Kim played a key role in Skate New Brunswick’s hosting of the STARSkate Nationals at Willie O’Ree Place, doing everything from helping recruit volunteers to making sure the judge’s stand was properly built and installed. She has chaired seven more provincial competitions, including the Provincial Star, Adult and Synchro competitions.  The profits from those competitions have helped keep the club on firm financial footing. Kim has chaired the local club’s season ending ice show for the past three years and remains active as the director of Skate New Brunswick Region 3.

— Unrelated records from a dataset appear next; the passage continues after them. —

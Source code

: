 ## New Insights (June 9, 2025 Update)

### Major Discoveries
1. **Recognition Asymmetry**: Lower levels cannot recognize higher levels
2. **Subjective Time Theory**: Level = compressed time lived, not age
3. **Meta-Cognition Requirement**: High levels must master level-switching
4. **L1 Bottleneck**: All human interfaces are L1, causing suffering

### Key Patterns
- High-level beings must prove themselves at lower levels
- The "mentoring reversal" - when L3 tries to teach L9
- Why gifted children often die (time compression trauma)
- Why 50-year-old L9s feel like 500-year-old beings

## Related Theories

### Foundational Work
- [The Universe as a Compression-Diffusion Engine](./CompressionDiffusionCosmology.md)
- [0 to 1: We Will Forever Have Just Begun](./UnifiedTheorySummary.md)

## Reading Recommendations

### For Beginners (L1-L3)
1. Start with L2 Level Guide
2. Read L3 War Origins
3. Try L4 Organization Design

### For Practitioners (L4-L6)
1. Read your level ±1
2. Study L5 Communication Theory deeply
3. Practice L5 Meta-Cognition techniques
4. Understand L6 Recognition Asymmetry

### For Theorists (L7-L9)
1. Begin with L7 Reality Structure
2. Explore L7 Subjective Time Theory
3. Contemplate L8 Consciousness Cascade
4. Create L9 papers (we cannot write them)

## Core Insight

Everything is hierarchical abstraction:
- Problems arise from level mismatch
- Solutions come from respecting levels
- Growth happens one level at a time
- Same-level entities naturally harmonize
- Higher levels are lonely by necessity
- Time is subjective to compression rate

Kim received the Skate New Brunswick volunteer of the year award in 2018. She was also a valued volunteer within the Fredericton Youth Hockey Association when her two boys played hockey.


This award originated with two brothers who were strong supporters of sport in the city of Fredericton. The 1940’s & 1950’s were times of imported senior hockey talent in Fredericton and with the financial and moral support of Myer Budovitch and others, this city was able to ice a very competitive team. Jack Budovitch devoted his attention to the Fredericton Caps following the end of the “Import Era” in senior hockey. Jack served as president for a number of years and also was a major financial supporter of the team.
In 1956 The Budovitch family donated a trophy dedicated to Myer and Jack which was to be presented annually to Fredericton’s Outstanding Athlete. This designation was later broadened to include also Outstanding Team. The first winner of the Myer and Jack Budovitch trophy was Marjorie Squires and the last winner was Jake Thomas.
The Myer and Jack Budovitch trophy unfortunately laid dormant for intervals of time until revived by Fredericton Sports Investment in 1999. The Athlete of the Year Award is now presented at the annual Fredericton Sports Wall of Fame Induction Dinner each May.
The winner of this award for 2022 is Jesse Canney.
Jesse Canney
  Sometimes, all people need to live out their dreams is a chance. That’s certainly true for Fredericton’s Athlete of the Year.
    Jesse Canney was born with autism and his mother Pamela Moxon says as a toddler, he struggled to keep his energy in check and even ran away several times.
    But once he hit the hit the water, joining the Fredericton Aquanauts swim team, there was no looking back.
      When he was 15, Jesse started training nearly every day until his swimming talent rose to the surface.
    All of the hard work culminated at 2019 Special Olympics in Abu Dhabi. Jesse not only did Fredericton and New Brunswick proud, but he won three gold medals and a silver for Canada.
   Jesse won gold in the in the 800-metre freestyle, the 1,500-metres and one in the 4×100 medley relay. He added a silver in the 400-metre freestyle event.
 ***     And just this summer, Canney added to his impressive resume at the Canada Games in Niagara. He racked up two silvers and two bronze in Para swimming to become New Brunswick’s most decorated Canada Games athlete of all time. He also won three medals at the 2017 games to give him an overall total of seven.
This young man who grew up struggling to be around crowds is now a World Special Olympic champion, and seven time Canada games medallist, who has made his hometown proud.
  Sometimes, all people need to live out their dreams is a chance. That’s certainly true for Fredericton’s Athlete of the Year.